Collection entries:
|---|
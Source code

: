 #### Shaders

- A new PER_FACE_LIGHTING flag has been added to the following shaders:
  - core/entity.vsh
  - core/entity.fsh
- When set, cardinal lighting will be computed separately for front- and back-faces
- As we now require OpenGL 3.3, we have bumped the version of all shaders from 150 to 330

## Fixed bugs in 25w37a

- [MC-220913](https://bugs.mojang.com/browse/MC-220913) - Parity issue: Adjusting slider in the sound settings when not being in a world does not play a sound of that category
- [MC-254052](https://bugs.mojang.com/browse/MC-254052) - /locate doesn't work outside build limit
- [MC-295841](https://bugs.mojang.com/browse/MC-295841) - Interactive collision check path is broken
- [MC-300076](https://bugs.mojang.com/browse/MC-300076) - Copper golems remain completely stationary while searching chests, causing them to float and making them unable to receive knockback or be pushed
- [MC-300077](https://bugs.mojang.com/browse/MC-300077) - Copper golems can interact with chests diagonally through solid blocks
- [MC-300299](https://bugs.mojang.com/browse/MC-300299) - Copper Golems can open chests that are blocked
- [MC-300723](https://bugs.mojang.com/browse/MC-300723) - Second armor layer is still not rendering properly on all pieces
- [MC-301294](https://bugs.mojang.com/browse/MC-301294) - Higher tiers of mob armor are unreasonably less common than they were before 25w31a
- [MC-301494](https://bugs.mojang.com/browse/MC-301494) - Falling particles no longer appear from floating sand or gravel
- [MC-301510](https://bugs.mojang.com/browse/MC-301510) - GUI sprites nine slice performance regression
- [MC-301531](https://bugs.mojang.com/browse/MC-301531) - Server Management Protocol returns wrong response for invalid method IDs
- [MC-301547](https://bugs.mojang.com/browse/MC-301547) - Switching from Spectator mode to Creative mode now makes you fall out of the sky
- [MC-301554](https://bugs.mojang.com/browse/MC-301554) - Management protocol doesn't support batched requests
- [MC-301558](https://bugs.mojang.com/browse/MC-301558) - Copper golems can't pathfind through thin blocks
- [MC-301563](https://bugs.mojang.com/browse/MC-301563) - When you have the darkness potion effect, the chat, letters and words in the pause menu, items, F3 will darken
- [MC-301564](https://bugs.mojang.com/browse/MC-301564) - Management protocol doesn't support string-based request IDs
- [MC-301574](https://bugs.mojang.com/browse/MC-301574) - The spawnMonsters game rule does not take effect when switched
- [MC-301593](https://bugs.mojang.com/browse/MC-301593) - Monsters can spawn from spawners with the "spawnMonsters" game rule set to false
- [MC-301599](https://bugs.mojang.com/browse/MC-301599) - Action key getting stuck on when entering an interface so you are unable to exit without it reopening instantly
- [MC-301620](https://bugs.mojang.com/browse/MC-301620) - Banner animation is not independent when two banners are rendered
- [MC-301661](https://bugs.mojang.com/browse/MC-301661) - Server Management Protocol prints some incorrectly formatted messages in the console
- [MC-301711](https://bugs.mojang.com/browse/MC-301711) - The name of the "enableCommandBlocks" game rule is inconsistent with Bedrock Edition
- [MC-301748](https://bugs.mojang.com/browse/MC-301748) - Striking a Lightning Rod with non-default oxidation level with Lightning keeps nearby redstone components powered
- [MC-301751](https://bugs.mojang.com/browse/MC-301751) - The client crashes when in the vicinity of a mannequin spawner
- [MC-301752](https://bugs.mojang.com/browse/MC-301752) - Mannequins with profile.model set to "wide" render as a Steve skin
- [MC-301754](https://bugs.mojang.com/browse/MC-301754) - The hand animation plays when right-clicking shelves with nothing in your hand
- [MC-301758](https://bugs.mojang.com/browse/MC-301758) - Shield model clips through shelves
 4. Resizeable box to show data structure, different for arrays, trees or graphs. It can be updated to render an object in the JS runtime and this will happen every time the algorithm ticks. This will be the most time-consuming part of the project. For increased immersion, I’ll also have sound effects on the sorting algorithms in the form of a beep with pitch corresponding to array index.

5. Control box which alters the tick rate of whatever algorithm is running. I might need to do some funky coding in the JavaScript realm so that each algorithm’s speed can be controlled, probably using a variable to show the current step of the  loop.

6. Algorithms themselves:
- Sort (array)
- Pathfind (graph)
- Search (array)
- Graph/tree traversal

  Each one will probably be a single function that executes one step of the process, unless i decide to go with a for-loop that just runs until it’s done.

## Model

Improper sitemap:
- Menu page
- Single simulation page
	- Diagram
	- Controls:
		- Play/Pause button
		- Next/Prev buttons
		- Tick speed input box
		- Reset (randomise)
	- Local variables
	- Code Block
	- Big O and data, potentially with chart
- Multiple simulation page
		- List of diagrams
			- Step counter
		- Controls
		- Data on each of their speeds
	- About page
|---|
## WHAT IS BEING ASKED
Set down each line exactly as it appears, starting at the top of the data and ending at the line containing "- When set, cardinal", and include no other lines.

## PROBLEM SOLUTION
Source code

: #### Shaders

- A new PER_FACE_LIGHTING flag has been added to the following shaders:
  - core/entity.vsh
  - core/entity.fsh
- When set, cardinal lighting will be computed separately for front- and back-faces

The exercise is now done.